Greetings --
There is a fundamental difference in the approach the developer takes when using traditional trading system development versus using machine learning development.
When using a traditional trading system development platform to build a formula-based trading system, the indicators and rules are written and interpreted first, these generate buy and sell signals, resulting in trades, which are analyzed. In short -- examine an indicator, see what happens later.
When using machine learning to build trading systems, a set of data that includes both indicator values (predictor variables) and buy and sell signals (target variables) is created, with the buy and sell signals formed so that the resulting trades are the ones the developer would like to take. All of this data is passed to the machine learning / pattern identification toolkit where a set of rules or equations are formed that relate the indicator data to the signals. In short -- desirable trades first, then see what happened earlier.
The machine learning toolkit, such as scikit-learn, has a large number of model templates that can be used to fit the indicator data to the signals. One of those models is decision tree. Others include support vector machine, linear regression, neural network, and many more. Traditional trading system development platforms (almost always) use the decision tree template for the model. Decision trees are tree-like sequences of if-then-else statements guiding the computations to "leafs" that have values of Buy or Sell. They have the advantage of being easy to understand. As evidenced by the profitability of traditional systems, decision trees can produce excellent trading systems. One of their weaknesses is a tendency to overfit during training / optimization. This results in them being overly fit to the in-sample data with poor performance out-of-sample.
The best validation for traditional platforms is walk forward. The out-of-sample test data is more recent values of the same data streams used to develop the system. The indicators and rules used are those ranked as "best" by objective function value of all alternatives tested over the in-sample period.
Monte Carlo techniques are typically not used in model development when using a traditional platform. They may be used in guiding a non-exhaustive search for the best solution, but that is only to shorten the search and avoid an exhaustive search.

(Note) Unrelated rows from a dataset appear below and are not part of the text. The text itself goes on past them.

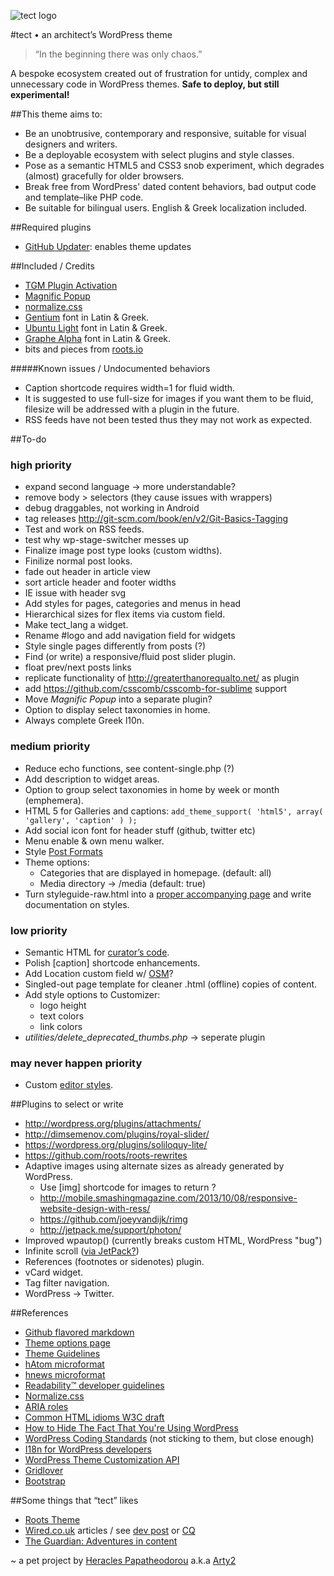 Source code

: ![tect logo](https://rawgithub.com/Arty2/tect/master/graphics/tect.svg)

#tect • an architect’s WordPress theme

> “In the beginning there was only chaos.”

A bespoke ecosystem created out of frustration for untidy, complex and unnecessary code in WordPress themes. **Safe to deploy, but still experimental!**

##This theme aims to:

* Be an unobtrusive, contemporary and responsive, suitable for visual designers and writers.
* Be a deployable ecosystem with select plugins and style classes.
* Pose as a semantic HTML5 and CSS3 snob experiment, which degrades (almost) gracefully for older browsers.
* Break free from WordPress' dated content behaviors, bad output code and template–like PHP code.
* Be suitable for bilingual users. English & Greek localization included.

##Required plugins

* [GitHub Updater](https://github.com/afragen/github-updater): enables theme updates


##Included / Credits

* [TGM Plugin Activation](http://tgmpluginactivation.com/)
* [Magnific Popup](https://github.com/dimsemenov/Magnific-Popup)
* [normalize.css](http://necolas.github.io/normalize.css/)
* [Gentium](scripts.sil.org/gentium) font in Latin & Greek.
* [Ubuntu Light](http://font.ubuntu.com/) font in Latin & Greek.
* [Graphe Alpha](https://github.com/Arty2/graphe) font in Latin & Greek.
* bits and pieces from [roots.io](http://roots.io/starter-theme/)

#####Known issues / Undocumented behaviors

* Caption shortcode requires width=1 for fluid width.
* It is suggested to use full-size for images if you want them to be fluid, filesize will be addressed with a plugin in the future.
* RSS feeds have not been tested thus they may not work as expected.


##To-do


### high priority
* expand second language → more understandable?
* remove body > selectors (they cause issues with wrappers)
* debug draggables, not working in Android
* tag releases	http://git-scm.com/book/en/v2/Git-Basics-Tagging
* Test and work on RSS feeds.
* test why wp-stage-switcher messes up
* Finalize image post type looks (custom widths).
* Finilize normal post looks.
* fade out header in article view
* sort article header and footer widths
* IE issue with header svg
* Add styles for pages, categories and menus in head
* Hierarchical sizes for flex items via custom field.
* Make tect_lang a widget.
* Rename #logo and add navigation field for widgets
* Style single pages differently from posts (?)
* Find (or write) a responsive/fluid post slider plugin.
* float prev/next posts links
* replicate functionality of http://greaterthanorequalto.net/ as plugin
* add https://github.com/csscomb/csscomb-for-sublime support
* Move *Magnific Popup* into a separate plugin?
* Option to display select taxonomies in home.
* Always complete Greek l10n.

### medium priority
* Reduce echo functions, see content-single.php (?)
* Add description to widget areas.
* Option to group select taxonomies in home by week or month (emphemera).
* HTML 5 for Galleries and captions: `add_theme_support( 'html5', array( 'gallery', 'caption' ) );`
* Add social icon font for header stuff (github, twitter etc)
* Menu enable & own menu walker.
* Style [Post Formats](http://codex.wordpress.org/Post_Formats)
* Theme options:
	* Categories that are displayed in homepage. (default: all)
	* Media directory → /media (default: true)
* Turn styleguide-raw.html into a [proper accompanying page](http://wordpress.stackexchange.com/posts/35487/revisions) and write documentation on styles.


### low priority
* Semantic HTML for [curator’s code](http://www.brainpickings.org/index.php/2012/03/09/curators-code/).
* Polish [caption] shortcode enhancements.
* Add Location custom field w/ [OSM](http://wordpress.org/plugins/osm/)?
* Singled-out page template for cleaner .html (offline) copies of content.
* Add style options to Customizer:
	* logo height
	* text colors
	* link colors
* *utilities/delete_deprecated_thumbs.php* → seperate plugin

### may never happen priority
* Custom [editor styles](http://codex.wordpress.org/Function_Reference/add_editor_style).


##Plugins to select or write

* http://wordpress.org/plugins/attachments/
* http://dimsemenov.com/plugins/royal-slider/
* https://wordpress.org/plugins/soliloquy-lite/
* https://github.com/roots/roots-rewrites
* Adaptive images using alternate sizes as already generated by WordPress.
	* Use [img] shortcode for images to return <picture>?
	* http://mobile.smashingmagazine.com/2013/10/08/responsive-website-design-with-ress/
	* https://github.com/joeyvandijk/rimg
	* http://jetpack.me/support/photon/
* Improved wpautop() (currently breaks custom HTML, WordPress "bug")
* Infinite scroll ([via JetPack?](http://jetpack.me/support/infinite-scroll/))
* References (footnotes or sidenotes) plugin.
* vCard widget.
* Tag filter navigation.
* WordPress → Twitter.


##References

* [Github flavored markdown](https://help.github.com/articles/github-flavored-markdown)
* [Theme options page](http://codex.wordpress.org/Creating_Options_Pages)
* [Theme Guidelines](http://make.wordpress.org/themes/guidelines/)
* [hAtom microformat](http://microformats.org/wiki/hAtom)
* [hnews microformat](http://microformats.org/wiki/hnews)
* [Readability™ developer guidelines](http://www.readability.com/developers/guidelines)
* [Normalize.css](http://necolas.github.io/normalize.css/)
* [ARIA roles](http://alistapart.com/article/aria-and-progressive-enhancement)
* [Common HTML idioms W3C draft](http://www.w3.org/html/wg/drafts/html/master/common-idioms.html#footnotes)
* [How to Hide The Fact That You're Using WordPress](http://benword.com/how-to-hide-that-youre-using-wordpress/)
* [WordPress Coding Standards](http://codex.wordpress.org/WordPress_Coding_Standards) (not sticking to them, but close enough)
* [I18n for WordPress developers](http://codex.wordpress.org/I18n_for_WordPress_Developers)
* [WordPress Theme Customization API](https://codex.wordpress.org/Theme_Customization_API)
* [Gridlover](http://www.gridlover.net/app/)
* [Bootstrap](http://getbootstrap.com/components/)



##Some things that “tect” likes

* [Roots Theme](http://roots.io/)
* [Wired.co.uk](http://www.wired.co.uk/magazine/archive/2013/03/features/up) articles / see [dev post](http://views.fromthe7th.com/posts/2013/04/wired-uk-website-launches-new-articles) or [CQ](http://www.gq-magazine.co.uk/entertainment/articles/2013-04/09/steve-martin-david-walliams-in-conversation/viewall)
* [The Guardian: Adventures in content](http://next.theguardian.com/blog/bison/)

~ a pet project by [Heracles Papatheodorou](http://archi.tect.gr) a.k.a [Arty2](http://www.twitter.com/Arty2)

Walk forward validation is also used for systems developed using machine learning, and in precisely the same way. There are three data sets used for machine learning development. In additional to the out-of-sample validation data, during the learning process, and before the validation step, there is a division of the in-sample data into two sets -- training and testing. The training set is extensively examined to determine the formulas or patterns. The testing set is used to guide the training. It is common to use random selection of data elements to divide the whole set of learning data into training and testing. That can be thought of as a Monte Carlo operation. There can also be guidance to the search using non-exhaustive methods, similar to those used for the traditional platform.
--------------
The most important use of Monte Carlo analysis -- whether the system has been developed using traditional platform or machine learning -- is estimation of risk and profit potential. This occurs after the system has been validated. It is a separate step that uses the out-of-sample trades as its input data, and produces risk and profit metrics as its output.
-------------
It is true that data points passed to the machine learning process must be self contained and independent of each other. That means that historical data that the developer thinks might be valuable as a pattern variable, such as yesterday's RSI value, must be explicitly computed, stored, and included as a variable. (Monte Carlo is not used in this operation.)
A traditional system might appear to have just a few variables -- RSI lookback length, buy level, sell level. While the equivalent data file for the machine learning process probably has more -- RSI today, RSI yesterday, etc. They are called predictor variables. The traditional development implicitly uses previous data through builtin functions that refer to yesterday's value, such as Cross. It can do this because the time series data continues to be available during model development.
It is tempting to compute and include a large number of predictor variables, hoping that the machine learning routine can sort out which are important. That is usually an unreasonable expectation. A smaller number of predictor variables (perhaps a maximum of ten or so) should be determined either by the developer using his or her experience (his or her "domain knowledge" -- in the jargon), or by a using a subset chosen by a search.
---------------
Best regards,
Howard